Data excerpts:

++++++

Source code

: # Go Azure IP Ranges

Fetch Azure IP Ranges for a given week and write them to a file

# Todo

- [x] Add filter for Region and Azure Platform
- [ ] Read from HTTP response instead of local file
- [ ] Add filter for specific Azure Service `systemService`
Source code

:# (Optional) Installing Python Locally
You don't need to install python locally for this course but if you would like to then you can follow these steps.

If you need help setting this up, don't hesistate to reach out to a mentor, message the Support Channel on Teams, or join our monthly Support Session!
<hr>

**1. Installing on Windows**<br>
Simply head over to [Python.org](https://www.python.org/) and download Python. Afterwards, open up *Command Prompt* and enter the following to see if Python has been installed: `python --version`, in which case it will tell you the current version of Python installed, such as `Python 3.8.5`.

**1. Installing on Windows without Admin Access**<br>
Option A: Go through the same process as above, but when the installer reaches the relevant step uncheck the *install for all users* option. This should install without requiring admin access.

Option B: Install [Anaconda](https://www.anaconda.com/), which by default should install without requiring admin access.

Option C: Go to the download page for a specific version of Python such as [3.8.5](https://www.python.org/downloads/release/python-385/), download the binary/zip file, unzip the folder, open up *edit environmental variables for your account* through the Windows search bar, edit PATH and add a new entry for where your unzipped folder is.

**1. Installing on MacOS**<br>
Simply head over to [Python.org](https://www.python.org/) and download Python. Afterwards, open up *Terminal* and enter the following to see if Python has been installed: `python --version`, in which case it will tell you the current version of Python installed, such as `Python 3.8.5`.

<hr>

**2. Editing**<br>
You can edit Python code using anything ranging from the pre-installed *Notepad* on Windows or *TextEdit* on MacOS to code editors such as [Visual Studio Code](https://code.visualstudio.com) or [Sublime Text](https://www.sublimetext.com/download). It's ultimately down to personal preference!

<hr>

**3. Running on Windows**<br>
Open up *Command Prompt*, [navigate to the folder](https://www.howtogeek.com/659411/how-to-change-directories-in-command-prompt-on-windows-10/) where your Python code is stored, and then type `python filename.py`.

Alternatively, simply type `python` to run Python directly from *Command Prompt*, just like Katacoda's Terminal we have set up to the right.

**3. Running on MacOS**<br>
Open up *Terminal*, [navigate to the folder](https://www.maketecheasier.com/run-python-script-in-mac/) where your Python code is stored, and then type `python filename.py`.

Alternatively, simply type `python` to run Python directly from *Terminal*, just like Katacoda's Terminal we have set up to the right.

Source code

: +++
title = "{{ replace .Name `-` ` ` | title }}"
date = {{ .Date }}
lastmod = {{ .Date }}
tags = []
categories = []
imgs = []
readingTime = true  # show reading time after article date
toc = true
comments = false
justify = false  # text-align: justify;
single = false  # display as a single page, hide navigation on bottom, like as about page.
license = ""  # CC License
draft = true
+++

++++++

Using the entries above, output exactly the lines between the line holding "up *Terminal* and" and the line holding "Running on MacOS**<br>", end lines included, and nothing more.

Solved problem =
Simply head over to [Python.org](https://www.python.org/) and download Python. Afterwards, open up *Terminal* and enter the following to see if Python has been installed: `python --version`, in which case it will tell you the current version of Python installed, such as `Python 3.8.5`.

<hr>

**2. Editing**<br>
You can edit Python code using anything ranging from the pre-installed *Notepad* on Windows or *TextEdit* on MacOS to code editors such as [Visual Studio Code](https://code.visualstudio.com) or [Sublime Text](https://www.sublimetext.com/download). It's ultimately down to personal preference!

<hr>

**3. Running on Windows**<br>
Open up *Command Prompt*, [navigate to the folder](https://www.howtogeek.com/659411/how-to-change-directories-in-command-prompt-on-windows-10/) where your Python code is stored, and then type `python filename.py`.

Alternatively, simply type `python` to run Python directly from *Command Prompt*, just like Katacoda's Terminal we have set up to the right.

**3. Running on MacOS**<br>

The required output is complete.